Melissa Dell (born ) is an American economist who is the Andrew E. Furer Professor of Economics at Harvard University. Her research interests include development economics, computational economics, political economy, and economic history.

== Early life and education ==
Dell grew up in Enid, Oklahoma, where she attended Oklahoma Bible Academy. Despite difficulties completing races because of her poor eyesight, she was a champion long-distance runner in high school, setting a state record in the 3000-meter distance. As of 2010, she was an ultramarathon (100 km) runner. Her parents worked as civilian contractors at Vance Air Force Base, in the parts shop and at the daycare. She was the first student from her high school to attend Harvard University, which she was able to attend because of generous financial aid. There, she established an organization, "College Matters," and wrote a book, The College Matters Guide to Getting Into the Elite College of Your Dreams, to offer practical advice to ambitious students from similar backgrounds.

She graduated summa cum laude from Harvard University in 2005 (B.A. economics), where she competed on the track team, and attended Trinity College, Oxford, as a Rhodes Scholar, receiving an M.Phil. in economics in 2007. In 2012, she completed her Ph.D. in economics at the Massachusetts Institute of Technology. She was a Junior Fellow of the Harvard Society of Fellows from 2012 to 2014, and joined the faculty at Harvard in 2014 as an assistant professor. She was promoted to Full Professor in 2018.

== Research ==

Dell's research interests include development economics, economic history, and political economy, with a major focus on areas of Latin America and Southeast Asia. The main focus of her work has been explaining economic development through the persistence of historical institutions.

One of her most cited research papers, “The Persistent Effects of Peru’s Mining Mita,” published in the scholarly journal Econometrica in 2010, discusses Peru's Mining Mita and the long-term effects of colonial-era forced labor on the local populations centuries later.

For example, in her paper on the long-term effects of Peru's mining mita, she showed that current development outcomes were influenced by whether regions were included in forced labor policies that ended in the early 1800s. This paper was also methodologically important, as it was one of the first in economics to use a spatial regression discontinuity design. Dell has also investigated the effect of conflict on labor market and political outcomes and vice versa. She also has influential work on the economic effects of climate, especially for developing economies.
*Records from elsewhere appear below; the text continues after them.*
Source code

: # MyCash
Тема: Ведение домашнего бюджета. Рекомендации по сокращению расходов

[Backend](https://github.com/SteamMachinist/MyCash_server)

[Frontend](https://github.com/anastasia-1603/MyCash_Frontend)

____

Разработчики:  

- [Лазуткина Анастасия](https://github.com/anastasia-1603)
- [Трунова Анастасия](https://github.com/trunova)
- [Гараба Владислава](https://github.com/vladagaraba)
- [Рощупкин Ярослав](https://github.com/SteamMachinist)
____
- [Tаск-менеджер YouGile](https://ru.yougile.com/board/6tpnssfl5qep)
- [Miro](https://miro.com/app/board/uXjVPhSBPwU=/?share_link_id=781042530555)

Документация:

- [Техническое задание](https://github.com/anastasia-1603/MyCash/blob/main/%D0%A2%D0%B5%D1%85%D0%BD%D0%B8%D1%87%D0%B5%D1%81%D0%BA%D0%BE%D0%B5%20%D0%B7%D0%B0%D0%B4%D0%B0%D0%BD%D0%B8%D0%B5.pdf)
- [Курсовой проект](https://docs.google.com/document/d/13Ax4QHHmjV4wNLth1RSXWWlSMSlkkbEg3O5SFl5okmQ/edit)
Much of her research has focused on Latin America and Southeast Asia.

== Selected works ==
- Dell (2010). "The Persistent Effects of Peru's Mining Mita"
- Dell, Melissa, Benjamin F. Jones, and Benjamin A. Olken. "Temperature shocks and economic growth: Evidence from the last half century." American Economic Journal: Macroeconomics 4, no. 3 (2012): 66–95.
- Dell, Melissa, Benjamin F. Jones, and Benjamin A. Olken. "What do we learn from the weather? The new climate-economy literature." Journal of Economic Literature 52, no. 3 (2014): 740–98.
- Dell, Melissa. "Trafficking networks and the Mexican drug war." American Economic Review 105, no. 6 (2015): 1738–79.
- Dell, Melissa, and Pablo Querubin. "Nation building through foreign intervention: Evidence from discontinuities in military strategies." The Quarterly Journal of Economics 133, no. 2 (2018): 701–764.